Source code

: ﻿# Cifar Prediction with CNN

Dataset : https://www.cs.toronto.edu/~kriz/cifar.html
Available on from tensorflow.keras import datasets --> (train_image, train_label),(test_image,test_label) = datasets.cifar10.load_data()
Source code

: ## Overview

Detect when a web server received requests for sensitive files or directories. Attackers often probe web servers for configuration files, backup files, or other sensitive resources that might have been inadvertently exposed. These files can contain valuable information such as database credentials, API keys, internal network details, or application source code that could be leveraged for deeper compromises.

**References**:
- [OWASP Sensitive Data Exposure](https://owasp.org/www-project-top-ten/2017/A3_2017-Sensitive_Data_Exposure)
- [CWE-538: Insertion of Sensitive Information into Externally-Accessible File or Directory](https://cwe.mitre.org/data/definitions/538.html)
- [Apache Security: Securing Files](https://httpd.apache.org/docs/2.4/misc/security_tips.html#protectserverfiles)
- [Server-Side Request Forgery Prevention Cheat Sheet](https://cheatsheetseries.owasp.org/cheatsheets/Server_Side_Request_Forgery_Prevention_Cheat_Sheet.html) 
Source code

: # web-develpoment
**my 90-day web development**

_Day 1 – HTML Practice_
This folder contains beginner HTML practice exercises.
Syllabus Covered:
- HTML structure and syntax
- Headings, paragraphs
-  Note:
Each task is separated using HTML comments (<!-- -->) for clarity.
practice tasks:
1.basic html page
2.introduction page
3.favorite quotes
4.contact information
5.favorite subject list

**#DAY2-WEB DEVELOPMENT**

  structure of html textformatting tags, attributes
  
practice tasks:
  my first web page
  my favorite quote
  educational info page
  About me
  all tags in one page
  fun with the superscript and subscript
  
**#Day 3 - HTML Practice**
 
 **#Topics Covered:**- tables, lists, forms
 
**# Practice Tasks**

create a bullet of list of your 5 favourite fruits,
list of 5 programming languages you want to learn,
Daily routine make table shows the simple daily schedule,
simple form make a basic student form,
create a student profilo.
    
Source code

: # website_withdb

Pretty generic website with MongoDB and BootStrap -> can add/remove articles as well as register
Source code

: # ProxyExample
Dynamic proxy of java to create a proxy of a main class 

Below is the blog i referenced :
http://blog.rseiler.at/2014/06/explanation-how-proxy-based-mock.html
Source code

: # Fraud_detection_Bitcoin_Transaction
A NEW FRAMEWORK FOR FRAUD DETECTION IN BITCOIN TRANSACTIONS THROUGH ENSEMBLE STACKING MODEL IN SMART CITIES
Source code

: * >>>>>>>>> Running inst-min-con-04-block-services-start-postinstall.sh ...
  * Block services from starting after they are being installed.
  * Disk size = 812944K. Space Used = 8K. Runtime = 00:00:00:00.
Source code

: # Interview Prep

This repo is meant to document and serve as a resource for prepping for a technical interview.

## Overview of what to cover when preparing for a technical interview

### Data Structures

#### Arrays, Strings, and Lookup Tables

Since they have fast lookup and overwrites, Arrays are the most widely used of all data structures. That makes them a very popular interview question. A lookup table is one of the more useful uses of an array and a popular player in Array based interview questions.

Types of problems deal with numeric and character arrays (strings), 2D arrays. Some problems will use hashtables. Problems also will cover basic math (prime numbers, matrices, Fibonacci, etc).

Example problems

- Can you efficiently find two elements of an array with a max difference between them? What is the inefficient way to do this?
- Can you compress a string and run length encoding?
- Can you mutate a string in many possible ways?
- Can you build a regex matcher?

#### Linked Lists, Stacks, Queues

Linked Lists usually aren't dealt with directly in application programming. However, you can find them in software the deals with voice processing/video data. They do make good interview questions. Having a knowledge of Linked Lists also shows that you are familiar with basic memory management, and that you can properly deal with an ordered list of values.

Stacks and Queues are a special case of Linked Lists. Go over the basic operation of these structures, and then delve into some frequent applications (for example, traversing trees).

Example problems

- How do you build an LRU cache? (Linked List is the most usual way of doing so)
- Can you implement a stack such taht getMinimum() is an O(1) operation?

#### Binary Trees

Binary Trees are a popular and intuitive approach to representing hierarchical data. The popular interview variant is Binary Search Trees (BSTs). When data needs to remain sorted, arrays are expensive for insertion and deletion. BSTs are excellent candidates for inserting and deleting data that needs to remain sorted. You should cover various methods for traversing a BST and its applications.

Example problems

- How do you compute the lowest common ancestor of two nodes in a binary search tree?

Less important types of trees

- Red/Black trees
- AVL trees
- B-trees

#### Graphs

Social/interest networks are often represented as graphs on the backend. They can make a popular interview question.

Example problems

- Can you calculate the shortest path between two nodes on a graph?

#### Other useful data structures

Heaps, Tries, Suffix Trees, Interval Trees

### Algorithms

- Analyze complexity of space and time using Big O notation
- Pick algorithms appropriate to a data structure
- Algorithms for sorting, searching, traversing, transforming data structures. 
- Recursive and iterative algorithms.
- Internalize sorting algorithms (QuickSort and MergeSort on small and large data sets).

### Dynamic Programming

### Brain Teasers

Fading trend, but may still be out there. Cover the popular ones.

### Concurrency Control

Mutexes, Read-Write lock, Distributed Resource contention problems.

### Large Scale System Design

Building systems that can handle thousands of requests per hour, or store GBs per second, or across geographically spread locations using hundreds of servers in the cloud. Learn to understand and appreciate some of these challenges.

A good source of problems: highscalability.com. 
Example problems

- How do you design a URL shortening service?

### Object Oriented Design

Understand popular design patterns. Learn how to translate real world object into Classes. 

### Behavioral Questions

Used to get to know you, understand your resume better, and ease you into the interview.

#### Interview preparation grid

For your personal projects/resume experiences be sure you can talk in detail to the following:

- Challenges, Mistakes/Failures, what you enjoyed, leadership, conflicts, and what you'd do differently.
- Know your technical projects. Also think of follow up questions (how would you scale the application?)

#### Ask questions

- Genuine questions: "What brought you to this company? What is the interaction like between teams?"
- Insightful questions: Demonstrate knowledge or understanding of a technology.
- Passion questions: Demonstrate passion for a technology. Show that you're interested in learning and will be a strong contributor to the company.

Instructions for the task:
Each line of the material above should be restated word for word.

Result:
Source code

: ﻿# Cifar Prediction with CNN

Dataset : https://www.cs.toronto.edu/~kriz/cifar.html
Available on from tensorflow.keras import datasets --> (train_image, train_label),(test_image,test_label) = datasets.cifar10.load_data()
Source code

: ## Overview

Detect when a web server received requests for sensitive files or directories. Attackers often probe web servers for configuration files, backup files, or other sensitive resources that might have been inadvertently exposed. These files can contain valuable information such as database credentials, API keys, internal network details, or application source code that could be leveraged for deeper compromises.

**References**:
- [OWASP Sensitive Data Exposure](https://owasp.org/www-project-top-ten/2017/A3_2017-Sensitive_Data_Exposure)
- [CWE-538: Insertion of Sensitive Information into Externally-Accessible File or Directory](https://cwe.mitre.org/data/definitions/538.html)
- [Apache Security: Securing Files](https://httpd.apache.org/docs/2.4/misc/security_tips.html#protectserverfiles)
- [Server-Side Request Forgery Prevention Cheat Sheet](https://cheatsheetseries.owasp.org/cheatsheets/Server_Side_Request_Forgery_Prevention_Cheat_Sheet.html) 
Source code

: # web-develpoment
**my 90-day web development**

_Day 1 – HTML Practice_
This folder contains beginner HTML practice exercises.
Syllabus Covered:
- HTML structure and syntax
- Headings, paragraphs
-  Note:
Each task is separated using HTML comments (<!-- -->) for clarity.
practice tasks:
1.basic html page
2.introduction page
3.favorite quotes
4.contact information
5.favorite subject list

**#DAY2-WEB DEVELOPMENT**

  structure of html textformatting tags, attributes
  
practice tasks:
  my first web page
  my favorite quote
  educational info page
  About me
  all tags in one page
  fun with the superscript and subscript
  
**#Day 3 - HTML Practice**
 
 **#Topics Covered:**- tables, lists, forms
 
**# Practice Tasks**

create a bullet of list of your 5 favourite fruits,
list of 5 programming languages you want to learn,
Daily routine make table shows the simple daily schedule,
simple form make a basic student form,
create a student profilo.
    
Source code

: # website_withdb

Pretty generic website with MongoDB and BootStrap -> can add/remove articles as well as register
Source code

: # ProxyExample
Dynamic proxy of java to create a proxy of a main class 

Below is the blog i referenced :
http://blog.rseiler.at/2014/06/explanation-how-proxy-based-mock.html
Source code

: # Fraud_detection_Bitcoin_Transaction
A NEW FRAMEWORK FOR FRAUD DETECTION IN BITCOIN TRANSACTIONS THROUGH ENSEMBLE STACKING MODEL IN SMART CITIES
Source code

: * >>>>>>>>> Running inst-min-con-04-block-services-start-postinstall.sh ...
  * Block services from starting after they are being installed.
  * Disk size = 812944K. Space Used = 8K. Runtime = 00:00:00:00.
Source code

: # Interview Prep

This repo is meant to document and serve as a resource for prepping for a technical interview.

## Overview of what to cover when preparing for a technical interview

### Data Structures

#### Arrays, Strings, and Lookup Tables

Since they have fast lookup and overwrites, Arrays are the most widely used of all data structures. That makes them a very popular interview question. A lookup table is one of the more useful uses of an array and a popular player in Array based interview questions.

Types of problems deal with numeric and character arrays (strings), 2D arrays. Some problems will use hashtables. Problems also will cover basic math (prime numbers, matrices, Fibonacci, etc).

Example problems

- Can you efficiently find two elements of an array with a max difference between them? What is the inefficient way to do this?
- Can you compress a string and run length encoding?
- Can you mutate a string in many possible ways?
- Can you build a regex matcher?

#### Linked Lists, Stacks, Queues

Linked Lists usually aren't dealt with directly in application programming. However, you can find them in software the deals with voice processing/video data. They do make good interview questions. Having a knowledge of Linked Lists also shows that you are familiar with basic memory management, and that you can properly deal with an ordered list of values.

Stacks and Queues are a special case of Linked Lists. Go over the basic operation of these structures, and then delve into some frequent applications (for example, traversing trees).

Example problems

- How do you build an LRU cache? (Linked List is the most usual way of doing so)
- Can you implement a stack such taht getMinimum() is an O(1) operation?

#### Binary Trees

Binary Trees are a popular and intuitive approach to representing hierarchical data. The popular interview variant is Binary Search Trees (BSTs). When data needs to remain sorted, arrays are expensive for insertion and deletion. BSTs are excellent candidates for inserting and deleting data that needs to remain sorted. You should cover various methods for traversing a BST and its applications.

Example problems

- How do you compute the lowest common ancestor of two nodes in a binary search tree?

Less important types of trees

- Red/Black trees
- AVL trees
- B-trees

#### Graphs

Social/interest networks are often represented as graphs on the backend. They can make a popular interview question.

Example problems

- Can you calculate the shortest path between two nodes on a graph?

#### Other useful data structures

Heaps, Tries, Suffix Trees, Interval Trees

### Algorithms

- Analyze complexity of space and time using Big O notation
- Pick algorithms appropriate to a data structure
- Algorithms for sorting, searching, traversing, transforming data structures. 
- Recursive and iterative algorithms.
- Internalize sorting algorithms (QuickSort and MergeSort on small and large data sets).

### Dynamic Programming

### Brain Teasers

Fading trend, but may still be out there. Cover the popular ones.

### Concurrency Control

Mutexes, Read-Write lock, Distributed Resource contention problems.

### Large Scale System Design

Building systems that can handle thousands of requests per hour, or store GBs per second, or across geographically spread locations using hundreds of servers in the cloud. Learn to understand and appreciate some of these challenges.

A good source of problems: highscalability.com. 
Example problems

- How do you design a URL shortening service?

### Object Oriented Design

Understand popular design patterns. Learn how to translate real world object into Classes. 

### Behavioral Questions

Used to get to know you, understand your resume better, and ease you into the interview.

#### Interview preparation grid

For your personal projects/resume experiences be sure you can talk in detail to the following:

- Challenges, Mistakes/Failures, what you enjoyed, leadership, conflicts, and what you'd do differently.
- Know your technical projects. Also think of follow up questions (how would you scale the application?)

#### Ask questions

- Genuine questions: "What brought you to this company? What is the interaction like between teams?"
- Insightful questions: Demonstrate knowledge or understanding of a technology.
- Passion questions: Demonstrate passion for a technology. Show that you're interested in learning and will be a strong contributor to the company.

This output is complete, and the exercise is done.